The body motion and leg swing can be performed simultaneously in the HW gait. Thus it has great properties such as maintaining stability, smooth behavior, and fast mobility. The assumed advantages can be proved using Fig. 4. The x and y axes show the forward and side direction of the robot, respectively. On the left side, (a)–(e) show the COM trajectory in top view, x position and velocity, and y position and velocity of the generic walking gait, respectively. On the other hand, (f)–(j) show the COM trajectory in top view, x position and velocity, and y position and velocity of the HW gait. Here, L is the stride length, T is the period of one cycle of the gait, the sectors between the vertical dotted lines represent one step of the gait, and the sectors between the vertical bold dotted lines represent single cycle (or T) of each gait. Figure 4a, f shows that the generic walking gait moves forward less in 6 steps than HW gait moves in four. As shown in Fig. 4b, g, the HW gait takes less time to move the same 4 L and x position in the HW gait tends to increase linearly over time. However, the value of x in the generic walking gait increases only in the body moving step. Figure 4c, h shows the velocity of the body in the x axis. The velocity is maintained in (h), but not in (c). Also (e) and (j) shows similarity to (c) and (h). The HW gait shows better mobility than the generic walking gait through Fig. 4f, g. We can confirm that its mobility is better by comparing the velocities as follows:

$$\begin{aligned}&V_{\mathrm{gw}} = \frac{\text {Stride Length}}{T_{\mathrm{cycle}}} = \frac{2L}{6\,\mathrm{step}}\\&V_{\mathrm{hw}} = \frac{\text {Stride Length}}{T_{\mathrm{cycle}}} = \frac{2L}{4\,\mathrm{step}}\\&\frac{V_{\mathrm{hw}}-V_{\mathrm{gw}}}{V_{\mathrm{gw}}} = \frac{\frac{2L}{4\,\mathrm{step}}-\frac{2L}{6\,\mathrm{step}}}{\frac{2L}{6\,\mathrm{step}}}= \frac{1}{2} = 50\,\% \end{aligned}$$

where \(V_{\mathrm{gw}}\) is the velocity of the generic walking gait and \(V_{\mathrm{hw}}\) the velocity of the HW gait. From the trajectory planning point of view, the velocity and acceleration in the generic walking gait change continuously. However, in the HW gait, the velocity is maintained. Thus the HW gait shows less complexity, and shows a smoother motion.

Fig. 4

Comparison to COM trajectory of generic vs HW gait

4 Proposed gait transition algorithm

4.1 Gait transition of quadrupedal animals

To develop the GT pattern, we first observe the GT methods of quadrupedal animals. Quadrupedal animals do the gait transition when they face a change in environment or want to change their speed/gait. The gait transition gives them high adaptability and mobility in various environments. Moreover, it also allows them to minimize their energy consumption.

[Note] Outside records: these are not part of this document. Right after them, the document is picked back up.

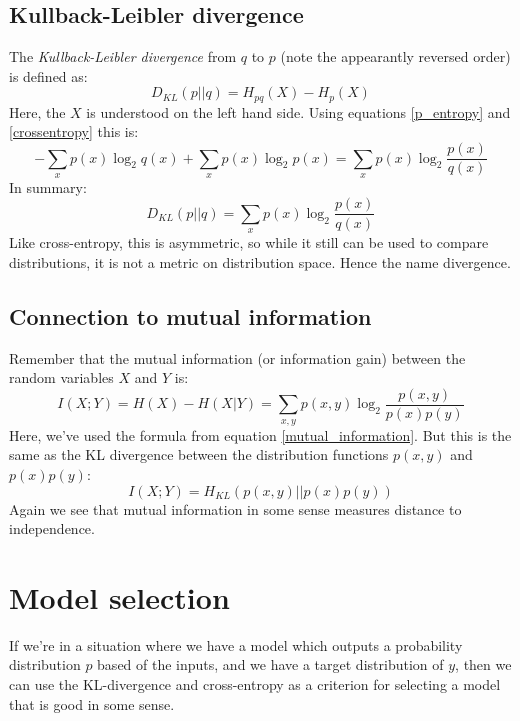 \documentclass[12pt, a4paper]{article}
\numberwithin{equation}{section}
\begin{document}
\subsection{Kullback-Leibler divergence}
The \textit{Kullback-Leibler divergence} from $q$ to $p$ (note the appearantly reversed order) is defined as:
\begin{equation}
D_{KL}(p||q)=H_{pq}(X)-H_p(X)
\end{equation} 
Here, the $X$ is understood on the left hand side. Using equations \ref{p_entropy} and \ref{crossentropy} this is:
\begin{equation}
-\sum_x p(x)\log_2 q(x)+\sum_x p(x)\log_2 p(x)=\sum_x p(x)\log_2\frac{p(x)}{q(x)}
\end{equation}
In summary:
\begin{equation}
\label{kl_divergence}
D_{KL}(p||q)=\sum_x p(x)\log_2\frac{p(x)}{q(x)}
\end{equation}
Like cross-entropy, this is asymmetric, so while it still can be used to compare distributions, it is not a metric on distribution space. Hence the name divergence.

\subsection{Connection to mutual information}
Remember that the mutual information (or information gain) between the random variables $X$ and $Y$ is:
\begin{equation}
I(X;Y)=H(X)-H(X|Y)=\sum_{x,y}p(x,y)\log_2\frac{p(x,y)}{p(x)p(y)}
\end{equation}
Here, we've used the formula from equation \ref{mutual_information}. But this is the same as the KL divergence between the distribution functions $p(x,y)$ and $p(x)p(y)$:
\begin{equation}
I(X;Y)=H_{KL}(p(x,y)||p(x)p(y))
\end{equation}
Again we see that mutual information in some sense measures distance to independence.

\section{Model selection}
If we're in a situation where we have a model which outputs a probability distribution $p$ based of the inputs, and we have a target distribution of $y$, then we can use the KL-divergence and cross-entropy as a criterion for selecting a model that is good in some sense.
\end{document}
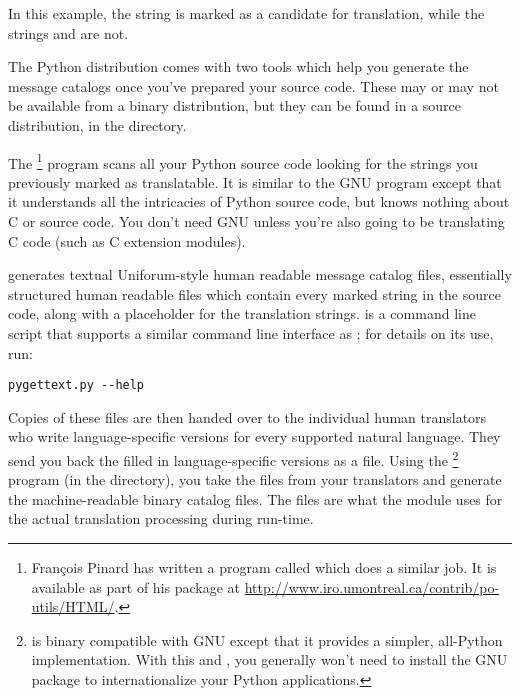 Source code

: In this example, the string  is marked as
a candidate for translation, while the strings  and
 are not.

The Python distribution comes with two tools which help you generate
the message catalogs once you've prepared your source code.  These may
or may not be available from a binary distribution, but they can be
found in a source distribution, in the  directory.

The \footnote{Fran\c cois Pinard has
written a program called
 which does a similar job.  It is available as part of
his  package at
\url{http://www.iro.umontreal.ca/contrib/po-utils/HTML/}.} program
scans all your Python source code looking for the strings you
previously marked as translatable.  It is similar to the GNU
 program except that it understands all the
intricacies of Python source code, but knows nothing about C or \Cpp
source code.  You don't need GNU  unless you're also
going to be translating C code (such as C extension modules).

 generates textual Uniforum-style human readable
message catalog  files, essentially structured human
readable files which contain every marked string in the source code,
along with a placeholder for the translation strings.
 is a command line script that supports a similar
command line interface as ; for details on its use,
run:

\begin{verbatim}
pygettext.py --help
\end{verbatim}

Copies of these  files are then handed over to the
individual human translators who write language-specific versions for
every supported natural language.  They send you back the filled in
language-specific versions as a  file.  Using the
\footnote{ is binary
compatible with GNU  except that it provides a
simpler, all-Python implementation.  With this and
, you generally won't need to install the GNU
 package to internationalize your Python
applications.} program (in the  directory), you take the
 files from your translators and generate the
machine-readable  binary catalog files.  The 
files are what the  module uses for the actual
translation processing during run-time.

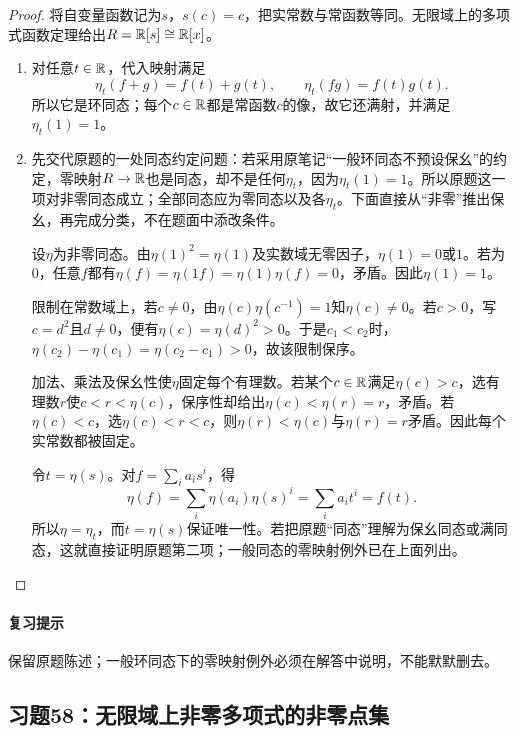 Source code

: \begin{proof}

将自变量函数记为$s$，$s(c)=c$，把实常数与常函数等同。无限域上的多项式函数定理给出$R=\mathbb R[s]\cong\mathbb R[x]$。
\begin{enumerate}[label=(\roman*)]
\item 对任意$t\in\mathbb R$，代入映射满足
\[
\eta_t(f+g)=f(t)+g(t),\qquad\eta_t(fg)=f(t)g(t).
\]
所以它是环同态；每个$c\in\mathbb R$都是常函数$c$的像，故它还满射，并满足$\eta_t(1)=1$。
\item 先交代原题的一处同态约定问题：若采用原笔记“一般环同态不预设保幺”的约定，零映射$R\to\mathbb R$也是同态，却不是任何$\eta_t$，因为$\eta_t(1)=1$。所以原题这一项对非零同态成立；全部同态应为零同态以及各$\eta_t$。下面直接从“非零”推出保幺，再完成分类，不在题面中添改条件。

设$\eta$为非零同态。由$\eta(1)^2=\eta(1)$及实数域无零因子，$\eta(1)=0$或$1$。若为$0$，任意$f$都有$\eta(f)=\eta(1f)=\eta(1)\eta(f)=0$，矛盾。因此$\eta(1)=1$。

限制在常数域上，若$c\ne0$，由$\eta(c)\eta(c^{-1})=1$知$\eta(c)\ne0$。若$c>0$，写$c=d^2$且$d\ne0$，便有$\eta(c)=\eta(d)^2>0$。于是$c_1<c_2$时，$\eta(c_2)-\eta(c_1)=\eta(c_2-c_1)>0$，故该限制保序。

加法、乘法及保幺性使$\eta$固定每个有理数。若某个$c\in\mathbb R$满足$\eta(c)>c$，选有理数$r$使$c<r<\eta(c)$，保序性却给出$\eta(c)<\eta(r)=r$，矛盾。若$\eta(c)<c$，选$\eta(c)<r<c$，则$\eta(r)<\eta(c)$与$\eta(r)=r$矛盾。因此每个实常数都被固定。

令$t=\eta(s)$。对$f=\sum_i a_is^i$，得
\[
\eta(f)=\sum_i\eta(a_i)\eta(s)^i=\sum_i a_it^i=f(t).
\]
所以$\eta=\eta_t$，而$t=\eta(s)$保证唯一性。若把原题“同态”理解为保幺同态或满同态，这就直接证明原题第二项；一般同态的零映射例外已在上面列出。
\end{enumerate}

\end{proof}

\paragraph{复习提示}

保留原题陈述；一般环同态下的零映射例外必须在解答中说明，不能默默删去。



\subsection{习题58：无限域上非零多项式的非零点集}

\label{ex:3:58}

GT combinations come in many forms such as walk–trot, trot–pace, trot–gallop and so on. In this paper, we focus on a walk–trot GT algorithm, which is widely used to exploit the advantages of static and dynamic gaits. The walk gait is static and it is the most stable gait with high adaptability in various terrains (the average speed is about 6.4 km/h). The trot gait is dynamic and faster than static walk gaits (the average speed is about 13 km/h) [27]. The walk–trot GT combination is the most general GT method in quadrupedal animals. As shown in Fig. 5, the walk–trot transition of horses occurs in a very short moment by consistently changing the cycle period and locomotion frequency of each leg.

Fig. 5

Horse’s gait transition from walk to trot [20]

For decades, robotic researchers have tried to realize the smooth GT pattern for the walking robots. The most cases are to use the CPG-based algorithms. However, they require complicated equations to generate rhythmic patterns, and need additional tools to set the parameters. Thus, it takes time to transit from one gait to another. Therefore, this work proposes simple but robust GT algorithm between walk–trot based on the observation of quadrupedal animals.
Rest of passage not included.